Therefore, there is a case for a defence review in the future. I have no divine wisdom on this issue, but a professional view together with the judgment of our Select Committees, should determine our future strategy. There is a case for a rapid reinforcement capability and recreating what we destroyed in 1976--Transport Command. There is a case for buying some of those transport aircraft which the Americans are disposing of as they take their troops back to the United States. There is a case for bringing our war stocks--which have been up front and have been increased--back into the United Kingdom. Those are specific, important decisions which we should begin to look at ; we should not carry on as if nothing had happened.
There should be nothing sacrosanct about the level of ship commitments. I understand the sensitivity of that subject and the importance that many of my constituents in Chichester attach to it. Many of them have strong naval backgrounds. However, the nature of the threat has changed and the needs of the future will be quite different.

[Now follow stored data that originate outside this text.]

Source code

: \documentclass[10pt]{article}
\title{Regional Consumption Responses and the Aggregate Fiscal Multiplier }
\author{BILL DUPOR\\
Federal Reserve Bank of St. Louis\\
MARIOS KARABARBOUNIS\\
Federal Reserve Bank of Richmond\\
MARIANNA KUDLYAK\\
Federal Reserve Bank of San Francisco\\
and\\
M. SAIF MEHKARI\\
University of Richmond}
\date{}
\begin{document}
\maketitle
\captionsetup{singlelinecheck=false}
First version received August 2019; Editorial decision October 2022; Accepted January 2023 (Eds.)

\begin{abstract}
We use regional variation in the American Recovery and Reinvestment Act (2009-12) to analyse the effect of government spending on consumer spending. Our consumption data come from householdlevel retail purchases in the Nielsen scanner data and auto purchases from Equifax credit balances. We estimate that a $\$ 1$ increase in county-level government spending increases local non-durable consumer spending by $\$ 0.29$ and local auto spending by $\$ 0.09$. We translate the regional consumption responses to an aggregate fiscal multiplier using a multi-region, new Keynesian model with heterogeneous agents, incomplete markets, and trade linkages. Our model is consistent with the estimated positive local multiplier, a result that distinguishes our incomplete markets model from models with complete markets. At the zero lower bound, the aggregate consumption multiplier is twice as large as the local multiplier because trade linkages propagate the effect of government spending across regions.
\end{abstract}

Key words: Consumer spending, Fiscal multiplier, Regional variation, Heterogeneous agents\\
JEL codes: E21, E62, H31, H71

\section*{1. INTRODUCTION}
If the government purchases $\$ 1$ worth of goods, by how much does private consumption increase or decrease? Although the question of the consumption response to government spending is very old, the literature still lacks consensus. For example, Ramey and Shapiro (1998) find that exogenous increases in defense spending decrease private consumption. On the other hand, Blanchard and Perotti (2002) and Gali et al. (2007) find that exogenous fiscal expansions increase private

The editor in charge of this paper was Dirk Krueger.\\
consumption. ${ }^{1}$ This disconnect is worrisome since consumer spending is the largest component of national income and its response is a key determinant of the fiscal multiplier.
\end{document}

For these reasons there is a case for considering whether our reserve forces should begin to play a much more enhanced role in our defence strategy. I pay tribute, and I am sure that the House will join me in doing so, to the outstanding commitment of our reserve forces over the years. If at some stage there is a case for cutting the regulars, in the way that the United States, the Soviet Union, Warsaw pact and other countries are doing, there will then be a strong case for building up the reserves.